Damn it, he thought, I’d better get Scotchy to check the system. It’s given me plaid trousers again. At least that was better than the last time, when he had ended up wearing a pastel pink toga. Which had been see-through in all the wrong places.
The captain of the Crudistani ship was waiting for them as they were put back together again. She was small and dainty, resembling a four-foot tall ladybird.

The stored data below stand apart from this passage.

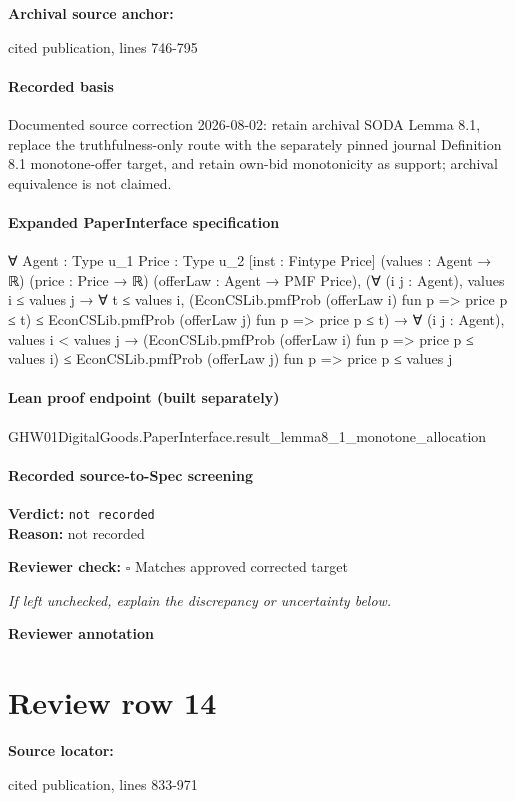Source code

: \documentclass[10pt]{article}
\newcommand{\reviewerbox}{%
  \par\noindent\fbox{\parbox{0.96\linewidth}{\rule{0pt}{0.38in}}}\par
}
\newcommand{\reviewmatch}[1]{%
  \par\noindent\textbf{Reviewer check:} $\square$\; #1\par
  \noindent\emph{If left unchecked, explain the discrepancy or uncertainty below.}\par
}
\begin{document}
\textbf{Archival source anchor:} {\footnotesize\raggedright cited publication, lines 746-\allowbreak{}795\par}
\paragraph{Recorded basis}
Documented source correction 2026-\allowbreak{}08-\allowbreak{}02:\allowbreak{} retain archival SODA Lemma 8.\allowbreak{}1, replace the truthfulness-\allowbreak{}only route with the separately pinned journal Definition 8.\allowbreak{}1 monotone-\allowbreak{}offer target, and retain own-\allowbreak{}bid monotonicity as support;\allowbreak{} archival equivalence is not claimed.\allowbreak{}
\paragraph{Expanded PaperInterface specification}
\begin{ReviewVerbatim}
∀ {Agent : Type u_1} {Price : Type u_2} [inst : Fintype Price] (values : Agent → ℝ) (price : Price → ℝ)
  (offerLaw : Agent → PMF Price),
  (∀ (i j : Agent),
      values i ≤ values j →
        ∀ t ≤ values i,
          (EconCSLib.pmfProb (offerLaw i) fun p => price p ≤ t) ≤ EconCSLib.pmfProb (offerLaw j) fun p => price p ≤ t) →
    ∀ (i j : Agent),
      values i < values j →
        (EconCSLib.pmfProb (offerLaw i) fun p => price p ≤ values i) ≤
          EconCSLib.pmfProb (offerLaw j) fun p => price p ≤ values j
\end{ReviewVerbatim}

\paragraph{Lean proof endpoint (built separately)}\begin{ReviewVerbatim}
GHW01DigitalGoods.PaperInterface.result_lemma8_1_monotone_allocation
\end{ReviewVerbatim}

\paragraph{Recorded source-to-Spec screening}
\textbf{Verdict:} \texttt{not recorded}
\\
\textbf{Reason:} not recorded
\reviewmatch{Matches approved corrected target}
\noindent\textbf{Reviewer annotation}\par
\reviewerbox
\clearpage
\hypertarget{source-claim-e7742b37ea94b834}{}
\section*{Review row 14}
\textbf{Source locator:} {\footnotesize\raggedright cited publication, lines 833-\allowbreak{}971\par}
\end{document}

“Thank you for coming, Captain,” she chirped. “We have an outbreak of Flurges. She’s one of the passengers, on her way to her wedding.”
Crickit glanced across at the science officer.
“Flurges are the inhabitants of Betelgeuse 7,” Spork explained. “They’re slug-like creatures that are normally slow and —” He hesitated for a moment.
“Sluggish?” O’Reilly suggested with a grin.
Moans glared at him. Puns were his thing, and he hated competition.
“The problem is, Captain,” the Crudi exclaimed, “it’s her mating season. She’s never mated before, so she is out of control. She has already eaten half of my crew.”
“How do Flurges mate?” Crickit asked, afraid to ask.
“They eat their mates whole, then extract the necessary genetic material from the body as they absorb it. She will continue until she finds male genes. You are the only males on the ship.”
The three men went a little pale. Spork was already pale because he was, after all, vulcanised.
“Are you armed?” she asked
“Of course.” Crickit pulled his fazer out. “It’s designed to confuse an enemy. We’re not allowed to carry anything more dangerous.”
“Ah, I see,” the Crudi said. “Frienderation rules, of course.”
“No,” Crickit replied. “We’re just too trigger-happy and like shooting things.”
They walked down the corridor together, towards the sounds of screaming.
Suddenly, their noses were assaulted by the stench of rotting cabbage, which overwhelmed the overall miasma of patchouli and lavender.
“I believe those are the pheromones of the Flurge species,” Spork declared.
At that moment, the creature slurped around the corner, holding a Crudi in each of her two main pseudopods.
As soon as she saw them, she let out a complex, multi-toned screech.
“Males,” she screamed. “There are males on board. Come to Mummy-to-be!”
They all began firing their fazers, but to no avail. The Flurge was simply too big and too crazed to be disconcerted by anything.
She rushed towards them as they began to back away.
O’Reilly wasn’t looking where he was going, so he tripped over a neatly piled stack of soft wipes. He sprawled on his back as the others continued to run.
The Flurge was on him in a moment. The pseudopods shot out and grabbed him, dragged him upright, and pulled him up to the front of her bulk.
“Male, yummy,” the creature said.
The front opened up into a huge orifice, which engulfed the unfortunate crewman.
He disappeared with a cut-off scream.
Immediately, the Flurge sagged against the wall and began humming to herself in a basso profundo voice, eyestalks half-closed with a sated look.
Crickit led the rest of them back to her.
“Is she safe now?” he asked the Crudi captain.
“Yes, but I think her groom might be a little upset that he will not be the one to be eaten on his marriage night.”
Moans was eyeing the creature.
“You said this one had never mated before. Is that right?”
“Yet, it is,” the Crudi chirped.
“And I believe that this is the first time Humanity and Flurge have met.”
“I think you may be right, doctor,” Spork said.
“In that case, Captain, you could say that he has baldly gone where no man has gone before.”